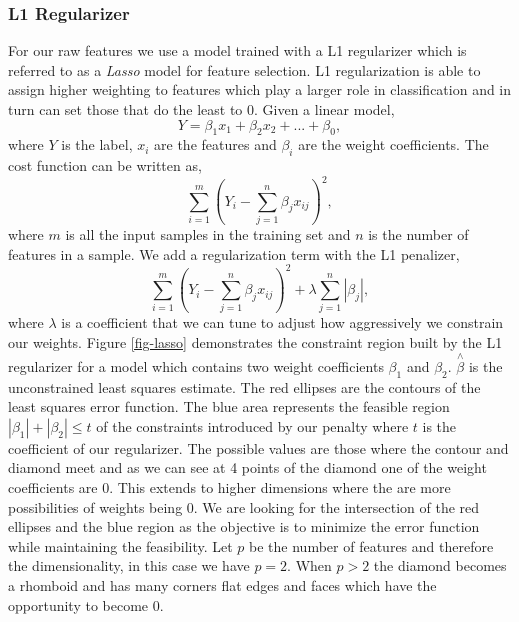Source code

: \subsubsection{L1 Regularizer} For our raw features we use a model trained with a L1 regularizer which is referred to as a \emph{Lasso} model for feature selection. L1 regularization is able to assign higher weighting to features which play a larger role in classification and in turn can set those that do the least to 0. 
Given a linear model,
\begin{equation}
Y = \beta_{1}x_{1} + \beta_{2}x_{2} + ... + \beta_{0},
\end{equation}
where $Y$ is the label, $x_{i}$ are the features and $\beta_{i}$ are the weight coefficients.
The cost function can be written as,
\begin{equation}
\sum_{i=1}^{m}(Y_{i} - \sum_{j=1}^{n} \beta_{j}x_{ij})^{2},
\end{equation}
where $m$ is all the input samples in the training set and $n$ is the number of features in a sample.
We add a regularization term with the L1 penalizer,
\begin{equation}
        \sum_{i=1}^{m}(Y_{i} - \sum_{j=1}^{n} \beta_{j}x_{ij})^{2} + \lambda \sum_{j=1}^{n} |\beta_{j}|,
\end{equation}
where $\lambda$ is a coefficient that we can tune to adjust how aggressively we constrain our weights. Figure \ref{fig-lasso} demonstrates the constraint region built by the L1 regularizer for a model which contains two weight coefficients $\beta_{1}$ and $\beta_{2}$. $\overset{\wedge}{\beta}$ is the unconstrained least squares estimate. The red ellipses are the contours of the least squares error function. The blue area represents the feasible region $|\beta_{1}| + |\beta_{2}| \leq t$ of the constraints introduced by our penalty where $t$ is the coefficient of our regularizer. The possible values are those where the contour and diamond meet and as we can see  at 4 points of the diamond one of the weight coefficients are 0. This extends to higher dimensions where the are more possibilities of weights being 0. We are looking for the intersection of the red ellipses and the blue region as the objective is to minimize the error function while maintaining the feasibility. Let $p$ be the number of features and therefore the dimensionality, in this case we have $p = 2$. When $p > 2$ the diamond becomes a rhomboid and has many corners flat edges and faces which have the opportunity to become 0.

━━━

• _EXERCISE INSTRUCTIONS_
Make an exact copy of every record, pictures excluded.

• _OUTPUT FOR THIS EXERCISE_
Source code

: \subsubsection{L1 Regularizer} For our raw features we use a model trained with a L1 regularizer which is referred to as a \emph{Lasso} model for feature selection. L1 regularization is able to assign higher weighting to features which play a larger role in classification and in turn can set those that do the least to 0. 
Given a linear model,
\begin{equation}
Y = \beta_{1}x_{1} + \beta_{2}x_{2} + ... + \beta_{0},
\end{equation}
where $Y$ is the label, $x_{i}$ are the features and $\beta_{i}$ are the weight coefficients.
The cost function can be written as,
\begin{equation}
\sum_{i=1}^{m}(Y_{i} - \sum_{j=1}^{n} \beta_{j}x_{ij})^{2},
\end{equation}
where $m$ is all the input samples in the training set and $n$ is the number of features in a sample.
We add a regularization term with the L1 penalizer,
\begin{equation}
        \sum_{i=1}^{m}(Y_{i} - \sum_{j=1}^{n} \beta_{j}x_{ij})^{2} + \lambda \sum_{j=1}^{n} |\beta_{j}|,
\end{equation}
where $\lambda$ is a coefficient that we can tune to adjust how aggressively we constrain our weights. Figure \ref{fig-lasso} demonstrates the constraint region built by the L1 regularizer for a model which contains two weight coefficients $\beta_{1}$ and $\beta_{2}$. $\overset{\wedge}{\beta}$ is the unconstrained least squares estimate. The red ellipses are the contours of the least squares error function. The blue area represents the feasible region $|\beta_{1}| + |\beta_{2}| \leq t$ of the constraints introduced by our penalty where $t$ is the coefficient of our regularizer. The possible values are those where the contour and diamond meet and as we can see  at 4 points of the diamond one of the weight coefficients are 0. This extends to higher dimensions where the are more possibilities of weights being 0. We are looking for the intersection of the red ellipses and the blue region as the objective is to minimize the error function while maintaining the feasibility. Let $p$ be the number of features and therefore the dimensionality, in this case we have $p = 2$. When $p > 2$ the diamond becomes a rhomboid and has many corners flat edges and faces which have the opportunity to become 0.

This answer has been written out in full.